To determine the area and perimeter of square CDEF, we first need to verify that the points form a square and then calculate the side length.

### Step 1: Check the given points

The points are:
- C = (-5, 4)
- D = (-4, 4)
- E = (-4, 5)
- F = (-3, 5)

### Step 2: Calculate the distances between adjacent points

1. Distance CD:
\[
CD = \sqrt{((-4) - (-5))^2 + (4 - 4)^2} = \sqrt{(1)^2 + (0)^2} = \sqrt{1} = 1
\]

2. Distance DE:
\[
DE = \sqrt{((-4) - (-4))^2 + (5 - 4)^2} = \sqrt{(0)^2 + (1)^2} = \sqrt{1} = 1
\]

3. Distance EF:
\[
EF = \sqrt{((-3) - (-4))^2 + (5 - 5)^2} = \sqrt{(1)^2 + (0)^2} = \sqrt{1} = 1
\]

4. Distance FC:
\[
FC = \sqrt{((-5) - (-3))^2 + (4 - 5)^2} = \sqrt{(-2)^2 + (-1)^2} = \sqrt{4 + 1} = \sqrt{5}
\]

### Step 3: Verify that the diagonals are equal (not necessarily needed for a square)

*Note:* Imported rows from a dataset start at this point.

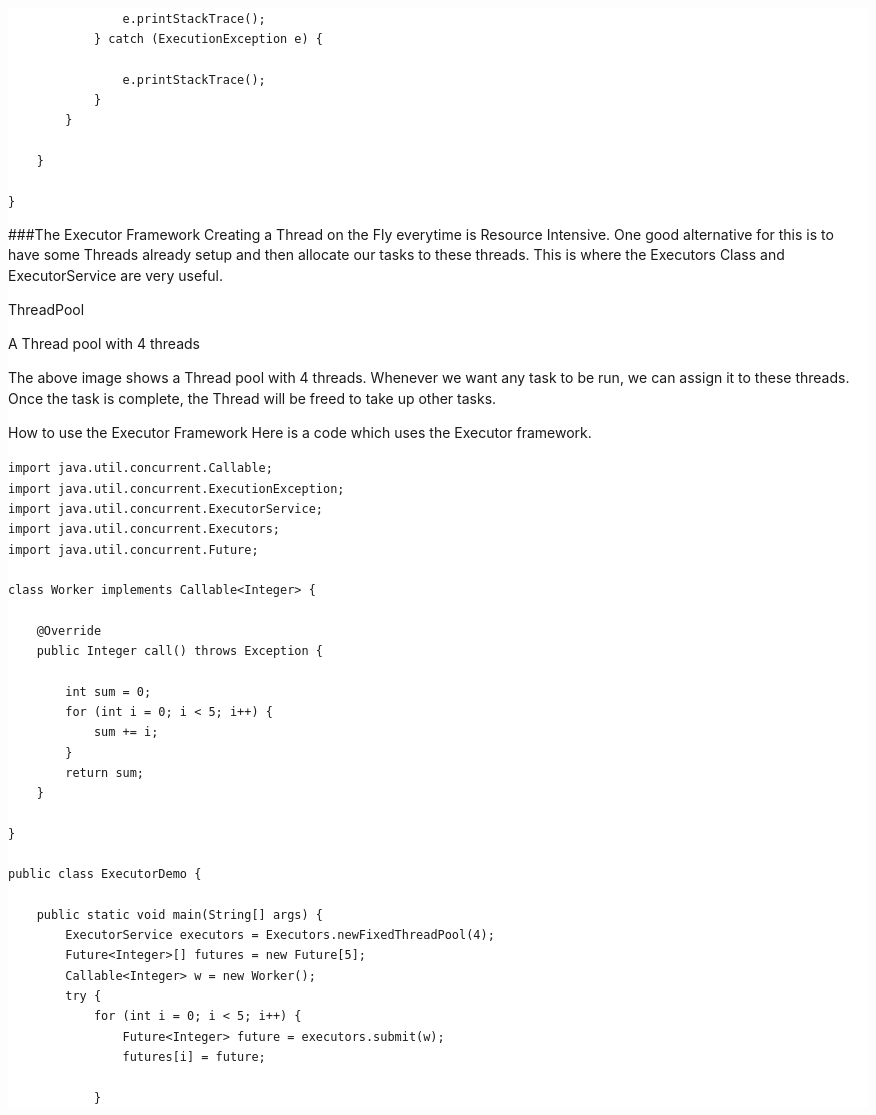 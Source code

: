                     e.printStackTrace();
                } catch (ExecutionException e) {
                    
                    e.printStackTrace();
                }
            }
    
        }
    
    }
###The Executor Framework
Creating a Thread on the Fly everytime is Resource Intensive. One good alternative for this is to have some Threads already setup and then allocate our tasks to these threads. This is where the Executors Class and ExecutorService are very useful.

ThreadPool

A Thread pool with 4 threads

The above image shows a Thread pool with 4 threads. Whenever we want any task to be run, we can assign it to these threads. Once the task is complete, the Thread will be freed to take up other tasks.

How to use the Executor Framework
Here is a code which uses the Executor framework.

    import java.util.concurrent.Callable;
    import java.util.concurrent.ExecutionException;
    import java.util.concurrent.ExecutorService;
    import java.util.concurrent.Executors;
    import java.util.concurrent.Future;
    
    class Worker implements Callable<Integer> {
    
        @Override
        public Integer call() throws Exception {
    
            int sum = 0;
            for (int i = 0; i < 5; i++) {
                sum += i;
            }
            return sum;
        }
    
    }
    
    public class ExecutorDemo {
    
        public static void main(String[] args) {
            ExecutorService executors = Executors.newFixedThreadPool(4);
            Future<Integer>[] futures = new Future[5];
            Callable<Integer> w = new Worker();
            try {
                for (int i = 0; i < 5; i++) {
                    Future<Integer> future = executors.submit(w);
                    futures[i] = future;
    
                }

To confirm it's a square, we should check the diagonals (CE and DF):

1. Distance CE:
\[
CE = \sqrt{((-4) - (-5))^2 + (5 - 4)^2} = \sqrt{(1)^2 + (1)^2} = \sqrt{2}
\]

2. Distance DF:
\[
DF = \sqrt{((-3) - (-4))^2 + (5 - 4)^2} = \sqrt{(1)^2 + (1)^2} = \sqrt{2}
\]

### Conclusion

Based on the distances:
- The sides (CD, DE, EF, and FC) are not equal to each other, indicating that this shape is not a square, as necessary side lengths must correspond.
- However, if this is intended to be a rectangle or quadrilateral, we conclude it is a rectangle formed by points D and E being vertical while C and F being aligned horizontally.

### Calculate Area and Perimeter (assuming perpendicular sides)

**Side lengths identified earlier:**
- Horizontal side: \( CD = 1 \)
- Vertical side: \( DE = 1 \)

### Area and Perimeter Calculation

- **Area**:
\[
\text{Area} = \text{length} \times \text{width} = 1 \times 1 = 1
\]

- **Perimeter**:
\[
\text{Perimeter} = 2(\text{length} + \text{width}) = 2(1 + 1) = 4
\]

Thus, the area of square-like figure CDEF is **1** and the perimeter is **4**. However, this isn't a square due to the dimensions being not uniform.